_TASK DETAILS_. The output has to be the full set of records, reproduced exactly, minus any picture.

(Stored data entries)
►

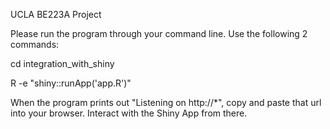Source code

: UCLA BE223A Project

Please run the program through your command line. Use the following 2 commands:

cd integration_with_shiny

R -e "shiny::runApp('app.R')"

When the program prints out "Listening on http://*", copy and paste that url into your browser. Interact with the Shiny App from there.


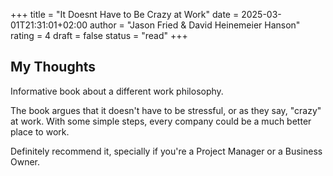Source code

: +++
title = "It Doesnt Have to Be Crazy at Work"
date = 2025-03-01T21:31:01+02:00
author = "Jason Fried & David Heinemeier Hanson"
rating = 4
draft = false
status = "read"
+++

## My Thoughts

Informative book about a different work philosophy. 

The book argues that it doesn't have to be stressful, or as they say, "crazy" at work. With some simple steps, every company could be a much better place to work.

Definitely recommend it, specially if you're a Project Manager or a Business Owner.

◄

_YOUR SOLUTION_.
Source code

: UCLA BE223A Project

Please run the program through your command line. Use the following 2 commands:

cd integration_with_shiny

R -e "shiny::runApp('app.R')"

When the program prints out "Listening on http://*", copy and paste that url into your browser. Interact with the Shiny App from there.


Source code

: +++
title = "It Doesnt Have to Be Crazy at Work"
date = 2025-03-01T21:31:01+02:00
author = "Jason Fried & David Heinemeier Hanson"
rating = 4
draft = false
status = "read"
+++

## My Thoughts

Informative book about a different work philosophy. 

The book argues that it doesn't have to be stressful, or as they say, "crazy" at work. With some simple steps, every company could be a much better place to work.

Definitely recommend it, specially if you're a Project Manager or a Business Owner.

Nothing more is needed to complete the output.